Vier Länderspiele haben Sie mittlerweile absolviert, die Fans in Frankreich kennen Sie jetzt schon etwas besser. Gibt es etwas, dass sie noch nicht von Ihnen wissen?
Upamecano: Es stimmt, in Deutschland bin ich bekannter als in Frankreich. Aber mit der Zeit werden die Menschen mich noch besser kennenlernen. Zum Beispiel bin ich jemand, der sehr gerne Musik hört. So ziemlich alle Richtungen. Im Moment steht afrikanische Musik hoch im Kurs: Bissa Kode, Burna Boy oder Joe Boy, der übrigens gerade ein sehr gutes Album rausgebracht hat. Oder Koffi Olomide und Oumou Sangare, das alles gefällt mir. Ich versuche auch, viel zu lesen.
Bayern-Star Upamecano über seine Beraterin: "Ich vertraue ihr"
Ihren ersten Einsatz für Frankreich hatten Sie im August. Wie sind Sie bisher mit Ihrer kurzen Nationalmannschaftskarriere zufrieden?
Upamecano: In Erinnerung bleiben immer die guten Dinge. Ich habe ein Tor erzielt und wir haben die Nations League gewonnen. Jetzt geht es darum, weiter meine Leistung abzurufen. Das gilt für die Nationalmannschaft genauso wie für Bayern München. Im Training muss ich mir einen Platz in der Startelf verdienen.
Kommt Ihnen ein System mit Dreierkette bei Les Bleus entgegen?
Upamecano: Alle Spieler sind hier, weil sie eine Chance haben, zu spielen. Ich stelle die Mannschaft nicht auf. Aber wenn ich von Anfang an ran darf, werde ich alles geben.
Haben Sie die WM 2022 schon im Hinterkopf oder geht es nur darum, es in das nächste Aufgebot zu schaffen?
Upamecano: Natürlich habe ich das im Hinterkopf! Aktuell denke ich zwar nur an die Qualifikation und das nächste Spiel gegen Kasachstan. Aber sicher ist: Ich will zu dieser WM. Genauso, wie ich gerne bei der EM dabei gewesen wäre. Das hat meinen Wunsch nach der Weltmeisterschaft noch verstärkt.
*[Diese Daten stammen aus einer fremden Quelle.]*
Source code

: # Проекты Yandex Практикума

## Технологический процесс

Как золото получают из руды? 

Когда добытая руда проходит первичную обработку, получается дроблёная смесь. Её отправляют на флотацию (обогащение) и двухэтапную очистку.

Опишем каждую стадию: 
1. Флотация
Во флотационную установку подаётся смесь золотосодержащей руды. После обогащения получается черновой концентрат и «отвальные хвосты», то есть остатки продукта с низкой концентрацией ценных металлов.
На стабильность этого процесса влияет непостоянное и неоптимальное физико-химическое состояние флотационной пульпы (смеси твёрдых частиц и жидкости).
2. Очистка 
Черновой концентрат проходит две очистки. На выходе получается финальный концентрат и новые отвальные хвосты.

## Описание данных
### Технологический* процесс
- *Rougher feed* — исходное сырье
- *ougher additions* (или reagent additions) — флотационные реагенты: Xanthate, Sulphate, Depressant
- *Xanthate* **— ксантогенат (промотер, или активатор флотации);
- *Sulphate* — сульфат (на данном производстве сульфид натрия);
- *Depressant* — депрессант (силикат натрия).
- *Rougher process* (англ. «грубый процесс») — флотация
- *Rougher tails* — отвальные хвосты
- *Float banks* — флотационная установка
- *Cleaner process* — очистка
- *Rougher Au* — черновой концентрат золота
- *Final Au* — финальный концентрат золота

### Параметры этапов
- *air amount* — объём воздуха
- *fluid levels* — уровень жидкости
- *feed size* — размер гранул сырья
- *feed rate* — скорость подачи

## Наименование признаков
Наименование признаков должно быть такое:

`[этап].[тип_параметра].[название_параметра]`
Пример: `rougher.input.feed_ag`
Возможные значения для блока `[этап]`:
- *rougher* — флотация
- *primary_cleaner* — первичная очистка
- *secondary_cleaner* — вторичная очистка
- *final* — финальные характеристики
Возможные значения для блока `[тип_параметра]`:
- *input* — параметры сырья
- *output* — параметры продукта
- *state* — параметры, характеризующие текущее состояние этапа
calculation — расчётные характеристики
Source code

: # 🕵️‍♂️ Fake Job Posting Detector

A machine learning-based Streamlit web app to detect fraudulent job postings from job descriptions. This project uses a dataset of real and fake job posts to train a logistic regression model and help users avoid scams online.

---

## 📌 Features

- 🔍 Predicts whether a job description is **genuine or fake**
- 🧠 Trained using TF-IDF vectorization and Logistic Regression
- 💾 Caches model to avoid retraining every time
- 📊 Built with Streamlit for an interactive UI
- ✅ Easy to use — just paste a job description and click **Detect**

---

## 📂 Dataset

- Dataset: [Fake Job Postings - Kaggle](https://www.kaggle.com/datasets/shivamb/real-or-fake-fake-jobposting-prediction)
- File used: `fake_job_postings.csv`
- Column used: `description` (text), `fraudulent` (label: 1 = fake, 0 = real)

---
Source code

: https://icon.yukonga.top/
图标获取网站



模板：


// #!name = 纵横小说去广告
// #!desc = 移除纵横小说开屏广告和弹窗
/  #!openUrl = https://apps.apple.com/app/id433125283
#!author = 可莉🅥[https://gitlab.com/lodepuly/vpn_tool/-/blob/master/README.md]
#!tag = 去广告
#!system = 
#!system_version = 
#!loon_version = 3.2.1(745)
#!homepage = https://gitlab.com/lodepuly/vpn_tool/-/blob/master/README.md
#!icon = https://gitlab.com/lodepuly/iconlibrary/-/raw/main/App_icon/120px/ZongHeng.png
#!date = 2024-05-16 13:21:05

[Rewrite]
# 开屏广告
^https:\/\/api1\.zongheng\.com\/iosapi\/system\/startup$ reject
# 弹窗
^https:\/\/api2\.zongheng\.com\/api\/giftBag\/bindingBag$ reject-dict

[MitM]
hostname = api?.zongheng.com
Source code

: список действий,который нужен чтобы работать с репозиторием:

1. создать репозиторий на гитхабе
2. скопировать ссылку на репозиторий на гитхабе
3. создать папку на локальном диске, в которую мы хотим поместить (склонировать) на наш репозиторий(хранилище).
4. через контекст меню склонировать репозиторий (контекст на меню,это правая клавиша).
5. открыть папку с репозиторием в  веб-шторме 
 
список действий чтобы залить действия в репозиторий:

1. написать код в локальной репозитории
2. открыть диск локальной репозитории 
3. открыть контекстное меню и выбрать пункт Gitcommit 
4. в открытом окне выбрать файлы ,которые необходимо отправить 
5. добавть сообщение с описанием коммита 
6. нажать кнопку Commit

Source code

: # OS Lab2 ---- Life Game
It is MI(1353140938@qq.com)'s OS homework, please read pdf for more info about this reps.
In der französischen Mannschaft sind Sie der einzige Spieler, der von einer Beraterin (Raquel Rosa, d. Red.) vertreten wird. Wie kommt das?
Upamecano: Meine Mutter hat mich großgezogen, für mich ist das also nichts Ungewöhnliches. Sie macht ihre Arbeit ausgezeichnet und verfügt über viel Erfahrung im Männerfußball. Ich vertraue ihr. Ich muss sie nicht mit einem männlichen Berater vergleichen, denn ich sehe da keinen Unterschied.